While real-world experience is important for training self-driving cars, virtual driving is increasingly playing a bigger and bigger role for Alphabet’s autonomous vehicle division. This Carcraft virtualization works in tandem with a “secret base” known as Castle where Waymo has built a city that can quickly be reconfigured to different testing scenarios.
In an interview with The Atlantic, Waymo went into depth about their testing regiment for self-driving vehicles. Named after World of Warcraft, Carcraft was originally software for playing back driving experiences. However, it has since become a key tool for running simulations and is now responsible for teaching their system new things.

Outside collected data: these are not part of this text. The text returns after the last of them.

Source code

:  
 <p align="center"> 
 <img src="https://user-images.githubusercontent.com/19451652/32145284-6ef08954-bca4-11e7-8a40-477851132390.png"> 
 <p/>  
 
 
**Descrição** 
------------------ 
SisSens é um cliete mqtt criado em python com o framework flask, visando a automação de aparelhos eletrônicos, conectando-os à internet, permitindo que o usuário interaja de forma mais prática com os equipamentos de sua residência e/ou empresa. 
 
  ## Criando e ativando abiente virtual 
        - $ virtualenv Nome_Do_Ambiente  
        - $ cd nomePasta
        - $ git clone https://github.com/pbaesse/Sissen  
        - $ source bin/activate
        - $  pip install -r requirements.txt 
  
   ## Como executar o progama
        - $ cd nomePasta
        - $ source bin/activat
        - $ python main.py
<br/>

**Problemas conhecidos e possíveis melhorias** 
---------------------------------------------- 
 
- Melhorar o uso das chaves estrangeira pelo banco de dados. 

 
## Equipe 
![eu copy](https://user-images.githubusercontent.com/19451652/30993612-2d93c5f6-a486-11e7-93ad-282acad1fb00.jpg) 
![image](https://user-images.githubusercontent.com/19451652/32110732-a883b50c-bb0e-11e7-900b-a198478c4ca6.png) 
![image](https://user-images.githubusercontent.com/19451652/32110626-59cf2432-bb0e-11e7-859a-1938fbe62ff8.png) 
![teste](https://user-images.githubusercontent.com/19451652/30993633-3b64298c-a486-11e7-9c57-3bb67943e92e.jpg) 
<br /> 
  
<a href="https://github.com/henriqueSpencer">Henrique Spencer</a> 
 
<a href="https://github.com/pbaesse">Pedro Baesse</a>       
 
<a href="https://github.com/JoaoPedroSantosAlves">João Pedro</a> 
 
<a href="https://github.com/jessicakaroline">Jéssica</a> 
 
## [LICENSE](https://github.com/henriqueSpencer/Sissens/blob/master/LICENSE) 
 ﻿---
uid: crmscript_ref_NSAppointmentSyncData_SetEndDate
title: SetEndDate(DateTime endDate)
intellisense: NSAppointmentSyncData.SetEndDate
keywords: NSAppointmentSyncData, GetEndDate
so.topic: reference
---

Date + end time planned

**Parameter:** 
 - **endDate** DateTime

At any time, there are now 25,000 virtual self-driving cars making their way through fully modeled versions of Austin, Mountain View, and Phoenix, as well as test-track scenarios.
In 2016, they logged 2.5 billion virtual miles versus a little over 3 million miles by Google’s IRL self-driving cars that run on public roads. And crucially, the virtual miles focus on what Waymo people invariably call “interesting” miles in which they might learn something new.
If vehicles encounter a particularly tricky situation and need extra practice, Waymo will replicate the troublesome situation at their Castle site in Central Valley, California.
They signed a lease and started to build out their dream fake city. “We made conscious decisions in designing to make residential streets, expressway-style streets, cul-de-sacs, parking lots, things like that,” she says, “so we’d have a representative concentration of features that we could drive around.”
To date, 20,000 driving scenarios that originated from Castle have made their way into the Carcraft simulation. This notably does not include other scenarios that came from public driving and other sources.
The key advance Waymo thinks it has cracked with its self-driving system is understanding the intent of others vehicles and pedestrians on the roads.
“Our cars see the world. They understand the world. And then for anything that is a dynamic actor in the environment—a car, a pedestrian, a cyclist, a motorcycle—our cars understand intent. It’s not enough to just track a thing through a space. You have to understand what it is doing,” Dmitri Dolgov, Waymo’s software lead, tells me.
After years of testing, Waymo believes that it has learned how to take in live data from the real-world to create that “understanding of the scene” necessary for self-driving vehicles to flourish.